A pasta afirma que 200 especialistas contratados percorreram todos os polos. A avaliação deles é que 384 das unidades estão satisfatórias, 111 regulares e 55 necessitam de melhorias urgentes.

Sobre a possibilidade de indicações políticas de tutores, o MEC afirma que a escolha precisa ser “técnica”. A pasta diz que investigará as denúncias e, caso seja confirmado o problema, o órgão responsável pela contratação será penalizado.

Em relação à crítica da distribuição de municípios participantes do Pró-Letramento, o governo afirma que a decisão de aderir ao projeto cabe aos prefeitos. Ressalta que 82% dos municípios prioritários, segundo os critérios internos do MEC, estão contemplados.

A Undime (entidade que representa os secretários municipais de Educação) afirma que, por conta da crise econômica, as prefeituras estão com dificuldades orçamentárias neste ano, o que dificulta a manutenção dos polos. Segundo o presidente Carlos Eduardo Sanches, a previsão é que haja melhorias no ano que vem.


Na BA, prédio tem goteiras, falta luz e conexão é lenta

DA AGÊNCIA FOLHA, EM SÃO SEBASTIÃO
DO PASSÉ (BA)
DA REPORTAGEM LOCAL

Em São Sebastião do Passé (BA), alunos dos cursos à distância enfrentam internet lenta, queda de energia e goteiras no prédio utilizado pelo programa do governo federal.

“Com uma internet lenta e sobrecarregada, precisamos juntar cinco ou seis alunos em cada computador para conseguir assistir aos vídeos do curso”, diz Leila Andrade, tutora do curso de pedagogia.

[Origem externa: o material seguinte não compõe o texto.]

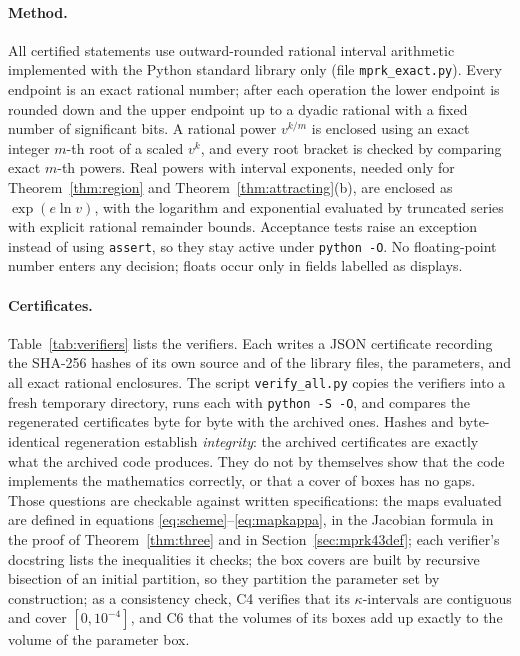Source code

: \documentclass[11pt,a4paper]{article}
\theoremstyle{plain}
\theoremstyle{definition}
\begin{document}
\paragraph{Method.} All certified statements use outward-rounded rational interval arithmetic implemented with the Python standard library only (file \texttt{mprk\_exact.py}). Every endpoint is an exact rational number; after each operation the lower endpoint is rounded down and the upper endpoint up to a dyadic rational with a fixed number of significant bits. A rational power $v^{k/m}$ is enclosed using an exact integer $m$-th root of a scaled $v^k$, and every root bracket is checked by comparing exact $m$-th powers. Real powers with interval exponents, needed only for Theorem~\ref{thm:region} and Theorem~\ref{thm:attracting}(b), are enclosed as $\exp(e\ln v)$, with the logarithm and exponential evaluated by truncated series with explicit rational remainder bounds. Acceptance tests raise an exception instead of using \texttt{assert}, so they stay active under \texttt{python -O}. No floating-point number enters any decision; floats occur only in fields labelled as displays.

\paragraph{Certificates.} Table~\ref{tab:verifiers} lists the verifiers. Each writes a JSON certificate recording the SHA-256 hashes of its own source and of the library files, the parameters, and all exact rational enclosures. The script \texttt{verify\_all.py} copies the verifiers into a fresh temporary directory, runs each with \texttt{python -S -O}, and compares the regenerated certificates byte for byte with the archived ones. Hashes and byte-identical regeneration establish \emph{integrity}: the archived certificates are exactly what the archived code produces. They do not by themselves show that the code implements the mathematics correctly, or that a cover of boxes has no gaps. Those questions are checkable against written specifications: the maps evaluated are defined in equations \eqref{eq:scheme}--\eqref{eq:mapkappa}, in the Jacobian formula in the proof of Theorem~\ref{thm:three} and in Section~\ref{sec:mprk43def}; each verifier's docstring lists the inequalities it checks; the box covers are built by recursive bisection of an initial partition, so they partition the parameter set by construction; as a consistency check, C4 verifies that its $\kappa$-intervals are contiguous and cover $[0,10^{-4}]$, and C6 that the volumes of its boxes add up exactly to the volume of the parameter box.
\end{document}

No polo do programa, 185 alunos participam de cursos à distância de pedagogia e de atualização para professores. A cidade, de 40 mil habitantes, fica a 75 km de Salvador.

O prédio pertence à Petrobras e foi emprestado à prefeitura para viabilizar o programa. A reportagem encontrou paredes mofadas e portas de banheiros infestadas por cupim. As aulas também são prejudicas pela acústica das salas.

Na terça-feira, dia de maior movimento no prédio, sobrecargas de energia chegam a causar cancelamento de aulas.

Alunos e tutores criticam a deterioração do prédio, mas afirmam que os cursos à distância garantem a melhoria do ensino em municípios pequenos.

“Sem essa estrutura, ainda que falha, não poderíamos sequer pensar na melhoria do ensino em cidades que não têm faculdades ou cursos”, diz a aluna Cláudia Coutinho, 31.

Para Ivete Evangelista, 41, coordenadora da rede municipal de ensino, o benefício do polo vai além dos cursos.

“A inclusão digital também contribui de maneira positiva nas escolas de ensino básico e fundamental, já que os professores que pesquisam na internet conseguem ensinar além dos livros didáticos”, afirmou.

A conexão de internet também atrapalha o polo de Oriximiná (PA). “As ferramentas dos cursos são muito boas, mas há dificuldade para baixar arquivos, mandar trabalhos e fazer pesquisa”, disse o coordenador, Miguel Ângelo de Oliveira Canto. “De qualquer forma, é um projeto importante”.